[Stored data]
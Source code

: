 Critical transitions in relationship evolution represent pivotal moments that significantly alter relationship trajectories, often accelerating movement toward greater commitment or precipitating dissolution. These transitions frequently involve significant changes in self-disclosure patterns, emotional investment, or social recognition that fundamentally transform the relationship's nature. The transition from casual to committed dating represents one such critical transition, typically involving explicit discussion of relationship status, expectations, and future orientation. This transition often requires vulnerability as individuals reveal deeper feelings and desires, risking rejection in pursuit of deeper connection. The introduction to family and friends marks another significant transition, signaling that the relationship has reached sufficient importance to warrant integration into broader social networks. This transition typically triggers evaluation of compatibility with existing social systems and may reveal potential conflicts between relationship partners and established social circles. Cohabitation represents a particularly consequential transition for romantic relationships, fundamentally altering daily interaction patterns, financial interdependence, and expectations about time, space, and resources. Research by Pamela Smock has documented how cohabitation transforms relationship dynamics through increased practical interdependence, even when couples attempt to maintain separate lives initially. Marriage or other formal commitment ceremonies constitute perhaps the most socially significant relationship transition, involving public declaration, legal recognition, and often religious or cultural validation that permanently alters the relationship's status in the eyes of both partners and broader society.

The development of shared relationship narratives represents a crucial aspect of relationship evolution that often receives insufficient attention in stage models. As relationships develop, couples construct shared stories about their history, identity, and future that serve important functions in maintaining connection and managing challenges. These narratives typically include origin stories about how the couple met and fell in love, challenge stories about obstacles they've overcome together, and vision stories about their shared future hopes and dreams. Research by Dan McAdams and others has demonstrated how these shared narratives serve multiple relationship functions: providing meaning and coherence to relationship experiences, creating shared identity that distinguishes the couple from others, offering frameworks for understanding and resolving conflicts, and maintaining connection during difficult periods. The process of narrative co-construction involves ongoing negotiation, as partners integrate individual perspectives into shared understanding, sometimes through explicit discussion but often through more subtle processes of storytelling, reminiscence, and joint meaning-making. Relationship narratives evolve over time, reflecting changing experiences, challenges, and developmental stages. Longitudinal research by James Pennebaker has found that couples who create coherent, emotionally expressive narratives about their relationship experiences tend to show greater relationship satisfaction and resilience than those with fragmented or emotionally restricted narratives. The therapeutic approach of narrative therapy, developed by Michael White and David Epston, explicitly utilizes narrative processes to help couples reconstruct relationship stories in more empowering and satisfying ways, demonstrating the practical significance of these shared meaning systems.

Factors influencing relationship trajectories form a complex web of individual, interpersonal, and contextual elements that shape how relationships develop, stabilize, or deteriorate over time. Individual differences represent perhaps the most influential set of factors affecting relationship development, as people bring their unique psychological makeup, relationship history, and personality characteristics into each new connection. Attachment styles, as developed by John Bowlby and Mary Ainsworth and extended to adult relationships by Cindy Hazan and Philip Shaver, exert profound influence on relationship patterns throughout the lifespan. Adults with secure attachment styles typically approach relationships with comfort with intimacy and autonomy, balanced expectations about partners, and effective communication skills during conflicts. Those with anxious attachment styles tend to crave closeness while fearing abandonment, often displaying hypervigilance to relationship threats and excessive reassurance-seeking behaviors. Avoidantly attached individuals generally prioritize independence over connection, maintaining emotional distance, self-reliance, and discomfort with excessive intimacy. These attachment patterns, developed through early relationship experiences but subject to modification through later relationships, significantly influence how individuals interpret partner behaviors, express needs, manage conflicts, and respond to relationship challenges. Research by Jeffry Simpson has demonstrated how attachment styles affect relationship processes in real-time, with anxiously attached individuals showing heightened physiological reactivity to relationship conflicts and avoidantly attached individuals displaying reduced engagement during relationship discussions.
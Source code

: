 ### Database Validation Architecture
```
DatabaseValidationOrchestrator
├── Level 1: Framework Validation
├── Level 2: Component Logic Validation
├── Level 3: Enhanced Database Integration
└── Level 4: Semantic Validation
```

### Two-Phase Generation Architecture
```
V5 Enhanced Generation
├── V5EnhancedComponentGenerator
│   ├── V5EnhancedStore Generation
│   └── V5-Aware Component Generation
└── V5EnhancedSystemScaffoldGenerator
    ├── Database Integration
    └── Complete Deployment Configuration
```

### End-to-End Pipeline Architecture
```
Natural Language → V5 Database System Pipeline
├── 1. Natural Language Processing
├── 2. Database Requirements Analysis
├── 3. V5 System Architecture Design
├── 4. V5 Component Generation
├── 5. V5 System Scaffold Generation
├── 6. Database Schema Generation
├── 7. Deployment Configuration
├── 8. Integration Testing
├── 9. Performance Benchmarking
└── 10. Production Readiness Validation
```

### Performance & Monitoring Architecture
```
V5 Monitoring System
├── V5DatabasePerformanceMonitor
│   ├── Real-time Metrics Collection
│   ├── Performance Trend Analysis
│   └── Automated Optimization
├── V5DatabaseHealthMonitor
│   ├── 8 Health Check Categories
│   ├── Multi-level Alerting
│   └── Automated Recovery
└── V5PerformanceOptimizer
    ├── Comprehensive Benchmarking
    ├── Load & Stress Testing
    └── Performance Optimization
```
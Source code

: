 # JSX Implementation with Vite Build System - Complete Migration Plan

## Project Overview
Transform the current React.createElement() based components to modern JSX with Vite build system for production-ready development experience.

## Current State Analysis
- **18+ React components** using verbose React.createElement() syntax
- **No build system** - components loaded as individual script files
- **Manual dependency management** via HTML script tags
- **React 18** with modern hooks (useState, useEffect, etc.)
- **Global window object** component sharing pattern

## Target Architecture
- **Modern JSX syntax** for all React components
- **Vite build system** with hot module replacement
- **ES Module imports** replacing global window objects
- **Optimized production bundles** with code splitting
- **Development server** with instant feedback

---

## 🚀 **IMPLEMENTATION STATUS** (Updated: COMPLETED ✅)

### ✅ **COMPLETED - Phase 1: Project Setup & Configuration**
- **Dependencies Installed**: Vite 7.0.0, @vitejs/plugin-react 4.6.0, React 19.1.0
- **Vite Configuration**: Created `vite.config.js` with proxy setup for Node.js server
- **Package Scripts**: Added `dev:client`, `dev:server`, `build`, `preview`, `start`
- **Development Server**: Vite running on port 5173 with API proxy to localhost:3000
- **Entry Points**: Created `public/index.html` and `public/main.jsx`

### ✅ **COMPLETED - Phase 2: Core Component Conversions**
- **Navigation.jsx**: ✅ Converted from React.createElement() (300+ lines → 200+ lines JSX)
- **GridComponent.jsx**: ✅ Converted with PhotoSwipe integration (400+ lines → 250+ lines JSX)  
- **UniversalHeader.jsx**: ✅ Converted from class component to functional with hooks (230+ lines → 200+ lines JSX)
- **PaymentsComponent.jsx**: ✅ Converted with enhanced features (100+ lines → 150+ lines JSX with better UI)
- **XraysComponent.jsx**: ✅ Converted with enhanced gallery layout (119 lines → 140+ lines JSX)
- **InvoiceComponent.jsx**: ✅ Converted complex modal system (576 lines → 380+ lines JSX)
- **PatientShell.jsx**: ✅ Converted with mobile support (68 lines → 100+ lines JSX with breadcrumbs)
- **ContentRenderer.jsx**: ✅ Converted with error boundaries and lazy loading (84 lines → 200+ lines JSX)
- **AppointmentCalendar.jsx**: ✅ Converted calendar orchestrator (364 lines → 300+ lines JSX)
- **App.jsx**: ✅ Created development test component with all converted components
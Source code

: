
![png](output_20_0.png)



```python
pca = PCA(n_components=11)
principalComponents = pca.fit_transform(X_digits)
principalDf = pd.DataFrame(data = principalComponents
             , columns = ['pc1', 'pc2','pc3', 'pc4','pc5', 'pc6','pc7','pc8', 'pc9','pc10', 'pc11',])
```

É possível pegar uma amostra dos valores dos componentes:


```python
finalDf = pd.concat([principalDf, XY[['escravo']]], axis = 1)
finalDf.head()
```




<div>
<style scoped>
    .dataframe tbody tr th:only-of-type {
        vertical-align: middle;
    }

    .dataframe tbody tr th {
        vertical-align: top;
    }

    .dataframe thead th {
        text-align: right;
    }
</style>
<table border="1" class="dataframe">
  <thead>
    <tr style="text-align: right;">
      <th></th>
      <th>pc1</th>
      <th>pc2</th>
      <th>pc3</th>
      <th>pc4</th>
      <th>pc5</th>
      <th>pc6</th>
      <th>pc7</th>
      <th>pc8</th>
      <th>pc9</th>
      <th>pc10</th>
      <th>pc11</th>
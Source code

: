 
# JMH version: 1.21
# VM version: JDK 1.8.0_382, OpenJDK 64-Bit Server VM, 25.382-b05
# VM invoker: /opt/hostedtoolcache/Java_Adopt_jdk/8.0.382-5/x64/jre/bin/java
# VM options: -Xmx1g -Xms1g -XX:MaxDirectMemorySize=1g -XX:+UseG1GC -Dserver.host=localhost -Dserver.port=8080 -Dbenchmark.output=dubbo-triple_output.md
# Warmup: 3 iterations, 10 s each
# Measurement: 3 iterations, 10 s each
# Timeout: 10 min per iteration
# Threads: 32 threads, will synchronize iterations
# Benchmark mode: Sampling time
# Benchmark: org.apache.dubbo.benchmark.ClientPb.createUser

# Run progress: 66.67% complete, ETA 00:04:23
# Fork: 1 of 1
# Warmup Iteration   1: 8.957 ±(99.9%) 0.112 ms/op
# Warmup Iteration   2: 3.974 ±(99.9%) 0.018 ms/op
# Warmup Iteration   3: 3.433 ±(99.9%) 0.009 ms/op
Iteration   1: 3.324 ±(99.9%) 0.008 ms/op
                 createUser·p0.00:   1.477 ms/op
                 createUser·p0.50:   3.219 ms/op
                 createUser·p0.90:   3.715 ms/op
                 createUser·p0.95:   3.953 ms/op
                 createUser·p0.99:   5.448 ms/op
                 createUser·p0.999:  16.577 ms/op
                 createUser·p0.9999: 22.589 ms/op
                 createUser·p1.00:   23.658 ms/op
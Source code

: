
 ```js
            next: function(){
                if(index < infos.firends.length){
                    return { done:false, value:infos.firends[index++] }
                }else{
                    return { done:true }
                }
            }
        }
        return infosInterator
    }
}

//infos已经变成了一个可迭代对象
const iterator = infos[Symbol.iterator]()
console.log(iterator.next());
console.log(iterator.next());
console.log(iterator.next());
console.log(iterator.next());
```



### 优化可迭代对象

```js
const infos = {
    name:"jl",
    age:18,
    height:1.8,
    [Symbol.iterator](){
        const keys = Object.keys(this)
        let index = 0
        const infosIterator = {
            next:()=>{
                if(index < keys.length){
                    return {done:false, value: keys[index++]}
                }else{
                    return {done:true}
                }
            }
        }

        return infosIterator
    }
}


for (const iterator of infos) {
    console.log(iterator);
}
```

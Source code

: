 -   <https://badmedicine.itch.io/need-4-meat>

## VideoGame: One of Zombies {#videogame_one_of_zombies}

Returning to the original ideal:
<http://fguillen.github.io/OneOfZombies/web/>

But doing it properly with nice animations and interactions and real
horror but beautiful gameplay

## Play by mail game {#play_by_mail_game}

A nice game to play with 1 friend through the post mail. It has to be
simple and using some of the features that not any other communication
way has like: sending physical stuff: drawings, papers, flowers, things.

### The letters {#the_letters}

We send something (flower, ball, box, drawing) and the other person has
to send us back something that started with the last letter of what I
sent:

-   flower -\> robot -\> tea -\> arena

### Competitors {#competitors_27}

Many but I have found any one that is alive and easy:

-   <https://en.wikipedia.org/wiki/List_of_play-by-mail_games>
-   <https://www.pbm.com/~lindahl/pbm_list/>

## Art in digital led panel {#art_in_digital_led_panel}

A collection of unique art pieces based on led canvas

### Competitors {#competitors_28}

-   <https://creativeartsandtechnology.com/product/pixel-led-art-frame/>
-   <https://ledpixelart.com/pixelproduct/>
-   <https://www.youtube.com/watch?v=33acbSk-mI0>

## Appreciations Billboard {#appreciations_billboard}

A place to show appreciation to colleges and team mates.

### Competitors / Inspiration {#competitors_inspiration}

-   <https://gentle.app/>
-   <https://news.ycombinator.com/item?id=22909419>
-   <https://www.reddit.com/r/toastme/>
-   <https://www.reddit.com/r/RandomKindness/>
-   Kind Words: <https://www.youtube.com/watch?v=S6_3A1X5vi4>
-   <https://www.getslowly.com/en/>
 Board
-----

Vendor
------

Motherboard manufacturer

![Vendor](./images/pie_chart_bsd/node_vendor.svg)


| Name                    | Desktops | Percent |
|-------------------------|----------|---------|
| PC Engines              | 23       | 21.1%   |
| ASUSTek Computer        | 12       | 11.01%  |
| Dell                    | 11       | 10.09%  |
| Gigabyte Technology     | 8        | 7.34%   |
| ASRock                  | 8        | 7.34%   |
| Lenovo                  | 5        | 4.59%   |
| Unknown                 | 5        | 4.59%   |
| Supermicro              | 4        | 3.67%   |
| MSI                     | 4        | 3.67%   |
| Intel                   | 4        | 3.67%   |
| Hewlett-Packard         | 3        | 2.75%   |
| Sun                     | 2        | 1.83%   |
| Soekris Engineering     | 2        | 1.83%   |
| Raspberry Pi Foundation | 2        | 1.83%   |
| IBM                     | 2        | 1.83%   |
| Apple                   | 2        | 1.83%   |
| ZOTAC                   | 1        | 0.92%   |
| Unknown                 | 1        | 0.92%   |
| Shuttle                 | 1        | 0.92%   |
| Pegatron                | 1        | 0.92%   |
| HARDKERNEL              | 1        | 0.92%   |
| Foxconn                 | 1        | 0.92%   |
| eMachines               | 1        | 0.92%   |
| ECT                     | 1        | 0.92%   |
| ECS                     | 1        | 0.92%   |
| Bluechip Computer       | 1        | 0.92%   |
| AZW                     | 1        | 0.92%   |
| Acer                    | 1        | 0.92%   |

» **Problem to solve**
Retype exactly the lines of the data above that fall between the line with "## Current State Analysis" and the line with "- **Manual dependency", inclusive, and add nothing.

» **Solution below**
## Current State Analysis
- **18+ React components** using verbose React.createElement() syntax
- **No build system** - components loaded as individual script files
- **Manual dependency management** via HTML script tags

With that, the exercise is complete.